WHAT TO PRODUCE
For every line in the data below that contains "called", copy the line.

SUPPLIED RECORDS

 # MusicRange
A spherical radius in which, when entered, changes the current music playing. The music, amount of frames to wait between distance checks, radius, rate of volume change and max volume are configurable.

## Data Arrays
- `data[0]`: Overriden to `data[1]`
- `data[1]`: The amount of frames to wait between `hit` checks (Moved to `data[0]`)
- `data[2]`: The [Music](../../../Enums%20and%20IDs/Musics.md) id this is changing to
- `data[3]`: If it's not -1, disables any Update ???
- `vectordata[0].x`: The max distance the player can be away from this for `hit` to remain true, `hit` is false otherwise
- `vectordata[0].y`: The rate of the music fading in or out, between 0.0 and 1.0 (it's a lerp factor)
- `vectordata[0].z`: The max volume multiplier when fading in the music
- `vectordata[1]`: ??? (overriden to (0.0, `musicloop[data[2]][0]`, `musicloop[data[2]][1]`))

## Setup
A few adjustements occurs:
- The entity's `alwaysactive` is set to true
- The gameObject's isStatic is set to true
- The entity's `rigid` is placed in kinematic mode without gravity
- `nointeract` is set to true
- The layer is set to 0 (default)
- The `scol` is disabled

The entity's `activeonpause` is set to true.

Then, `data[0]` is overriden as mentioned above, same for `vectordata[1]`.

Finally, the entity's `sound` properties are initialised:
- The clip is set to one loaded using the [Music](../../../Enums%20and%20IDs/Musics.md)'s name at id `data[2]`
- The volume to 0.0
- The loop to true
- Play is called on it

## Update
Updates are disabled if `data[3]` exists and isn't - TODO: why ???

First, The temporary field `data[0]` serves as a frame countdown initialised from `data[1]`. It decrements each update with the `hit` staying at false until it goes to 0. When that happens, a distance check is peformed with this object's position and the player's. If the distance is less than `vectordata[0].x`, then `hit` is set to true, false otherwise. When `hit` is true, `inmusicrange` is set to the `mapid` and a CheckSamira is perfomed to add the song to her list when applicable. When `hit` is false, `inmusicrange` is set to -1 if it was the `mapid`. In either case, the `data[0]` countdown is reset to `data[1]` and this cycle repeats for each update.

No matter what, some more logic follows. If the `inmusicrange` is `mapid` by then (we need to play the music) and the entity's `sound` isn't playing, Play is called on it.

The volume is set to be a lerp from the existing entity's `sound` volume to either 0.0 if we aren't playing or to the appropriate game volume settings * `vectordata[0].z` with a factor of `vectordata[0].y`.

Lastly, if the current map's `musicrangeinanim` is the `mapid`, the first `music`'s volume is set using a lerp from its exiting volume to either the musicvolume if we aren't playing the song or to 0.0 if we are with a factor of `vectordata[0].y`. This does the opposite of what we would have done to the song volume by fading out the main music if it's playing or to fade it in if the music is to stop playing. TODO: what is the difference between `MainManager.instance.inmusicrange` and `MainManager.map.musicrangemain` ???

WRITTEN SOLUTION
- Play is called on it
No matter what, some more logic follows. If the `inmusicrange` is `mapid` by then (we need to play the music) and the entity's `sound` isn't playing, Play is called on it.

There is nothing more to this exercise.